Sarah’s IFH Journal - Day 8

(Sarah - Anything Can Happen 2022)

Today was the culminating session for the 8-week Improv From the Heart class. Over weeks, our ongoing homework was to explore on our own time people from our past that hold a strong emotional 'charge' for us. We were also to find a poem or song with lyrics that move us strongly. Today each person in class will have the opportunity to use this personal research in a scene.


Meisner is more than the repetition exercise; it is an entire theory. Finding people from our personal lives and mining those relationships to find true and tangible emotional 'strings' to pluch inside of ourselves is a technique. The same is true of poems or songs that move us. What these 'resources' allow improvisers/actors to do is to lose themselves in their emotional world. We want to build something so real that we believe in it fully, more so than the reality of 'just' being an actor on a stage. 


We don't want to 'play at' being angry, or 'show' the audience that we are angry - we want to chose an emotional reality, make the moment as real as possible, and then let it go where it will go.

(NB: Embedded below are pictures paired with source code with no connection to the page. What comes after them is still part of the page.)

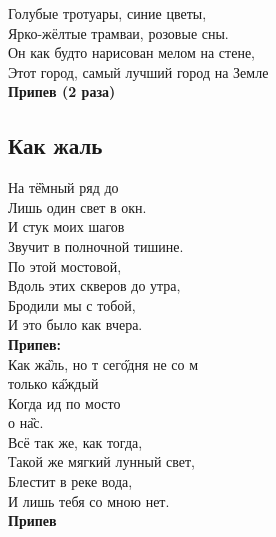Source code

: \documentclass[fleqn,a5paper,12pt,twoside]{guitartabs}
\begin{document}
    Голубые тротуары, синие цветы,\\
    Ярко-жёлтые трамваи, розовые сны.\\
    Он как будто нарисован мелом на стене,\\
    Этот город, самый лучший город на Земле  \\
    
    \-\hspace{10mm}\textbf{ Припев (2 раза)}
\newpage
{}%
\subsection*{Как жаль} 
    На т\G{ёмный} ряд до\C{ } \\
    Лишь один свет в окн.\\
    И стук моих шагов \\
    Звучит в полночной тишине.\\
	По этой мостовой, \\
    Вдоль этих скверов до утра,\\
	Бродили мы с тобой, \\
    И это было как вчера.\\
    
	\-\hspace{10mm}\textbf{Припев:}\\
    \-\hspace{10mm}Как ж\G{аль}, но т сег\H{одня} не со м\\
    \-\hspace{10mm} только к\H{аждый} \\
    \-\hspace{10mm}Когда ид по  мосто\\
    \-\hspace{10mm}  о н\G{ас}.\\
	
    Всё так же, как тогда, \\
    Такой же мягкий лунный свет,\\
    Блестит в реке вода, \\
    И лишь тебя со мною нет.\\
 
	\-\hspace{10mm}\textbf{Припев}

\newpage
{}%
\end{document}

All of this work is called emotional preparation. Actors need to know what happened the moment before the lights go up. This needs to be more than just an intellectual decision. It must be felt and explored. The way we explore that is to play with our own emotional landscapes in order to reliably use them to find emotional truth in the moment.


After warming up with the mirror exercise and walking through the space with our lyrics or poems, we paired off to do scenes using our emotional preparation. One partner was to receive the words without reacting, while seated. The other partner was to use emotional preparation to get ready to confront a person for the last time, and get what they need to get from that person.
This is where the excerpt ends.